# Listed entries

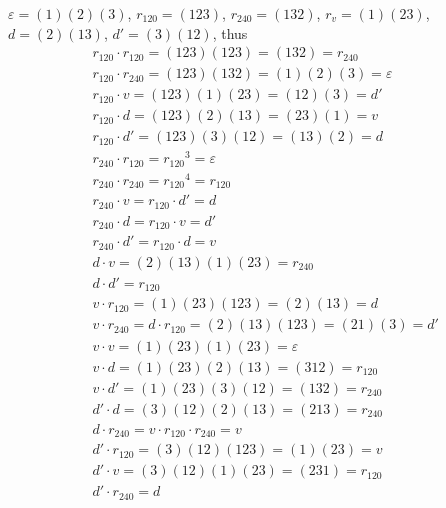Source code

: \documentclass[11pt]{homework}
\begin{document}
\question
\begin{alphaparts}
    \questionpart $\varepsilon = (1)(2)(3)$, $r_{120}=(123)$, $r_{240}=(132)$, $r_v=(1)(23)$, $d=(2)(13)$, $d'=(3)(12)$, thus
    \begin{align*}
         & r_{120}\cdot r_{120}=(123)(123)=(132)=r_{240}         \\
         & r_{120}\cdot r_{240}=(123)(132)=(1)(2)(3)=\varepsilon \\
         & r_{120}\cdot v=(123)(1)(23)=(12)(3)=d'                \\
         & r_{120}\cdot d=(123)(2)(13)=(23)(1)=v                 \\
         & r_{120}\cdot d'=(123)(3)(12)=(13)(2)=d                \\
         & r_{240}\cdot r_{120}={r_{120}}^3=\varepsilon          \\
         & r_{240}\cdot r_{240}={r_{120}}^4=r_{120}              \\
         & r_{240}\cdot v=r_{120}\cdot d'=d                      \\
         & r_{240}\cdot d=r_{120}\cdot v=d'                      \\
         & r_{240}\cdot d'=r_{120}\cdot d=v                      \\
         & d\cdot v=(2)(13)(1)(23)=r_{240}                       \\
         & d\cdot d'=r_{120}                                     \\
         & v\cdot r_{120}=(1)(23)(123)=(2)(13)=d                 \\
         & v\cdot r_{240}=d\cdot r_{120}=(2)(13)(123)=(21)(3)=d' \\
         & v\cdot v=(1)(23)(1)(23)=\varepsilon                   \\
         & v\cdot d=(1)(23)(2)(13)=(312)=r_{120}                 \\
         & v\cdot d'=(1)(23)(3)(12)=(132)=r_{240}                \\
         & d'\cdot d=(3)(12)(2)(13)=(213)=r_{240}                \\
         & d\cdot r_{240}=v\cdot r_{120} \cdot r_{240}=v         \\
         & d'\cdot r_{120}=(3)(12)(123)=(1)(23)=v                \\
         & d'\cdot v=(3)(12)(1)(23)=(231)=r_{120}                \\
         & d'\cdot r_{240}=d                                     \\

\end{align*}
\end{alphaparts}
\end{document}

# Task item
Omit the pictures and output all of the other material exactly.

# Task solution
Source code

: \documentclass[11pt]{homework}
\begin{document}
\question
\begin{alphaparts}
    \questionpart $\varepsilon = (1)(2)(3)$, $r_{120}=(123)$, $r_{240}=(132)$, $r_v=(1)(23)$, $d=(2)(13)$, $d'=(3)(12)$, thus
    \begin{align*}
         & r_{120}\cdot r_{120}=(123)(123)=(132)=r_{240}         \\
         & r_{120}\cdot r_{240}=(123)(132)=(1)(2)(3)=\varepsilon \\
         & r_{120}\cdot v=(123)(1)(23)=(12)(3)=d'                \\
         & r_{120}\cdot d=(123)(2)(13)=(23)(1)=v                 \\
         & r_{120}\cdot d'=(123)(3)(12)=(13)(2)=d                \\
         & r_{240}\cdot r_{120}={r_{120}}^3=\varepsilon          \\
         & r_{240}\cdot r_{240}={r_{120}}^4=r_{120}              \\
         & r_{240}\cdot v=r_{120}\cdot d'=d                      \\
         & r_{240}\cdot d=r_{120}\cdot v=d'                      \\
         & r_{240}\cdot d'=r_{120}\cdot d=v                      \\
         & d\cdot v=(2)(13)(1)(23)=r_{240}                       \\
         & d\cdot d'=r_{120}                                     \\
         & v\cdot r_{120}=(1)(23)(123)=(2)(13)=d                 \\
         & v\cdot r_{240}=d\cdot r_{120}=(2)(13)(123)=(21)(3)=d' \\
         & v\cdot v=(1)(23)(1)(23)=\varepsilon                   \\
         & v\cdot d=(1)(23)(2)(13)=(312)=r_{120}                 \\
         & v\cdot d'=(1)(23)(3)(12)=(132)=r_{240}                \\
         & d'\cdot d=(3)(12)(2)(13)=(213)=r_{240}                \\
         & d\cdot r_{240}=v\cdot r_{120} \cdot r_{240}=v         \\
         & d'\cdot r_{120}=(3)(12)(123)=(1)(23)=v                \\
         & d'\cdot v=(3)(12)(1)(23)=(231)=r_{120}                \\
         & d'\cdot r_{240}=d                                     \\

\end{align*}
\end{alphaparts}
\end{document}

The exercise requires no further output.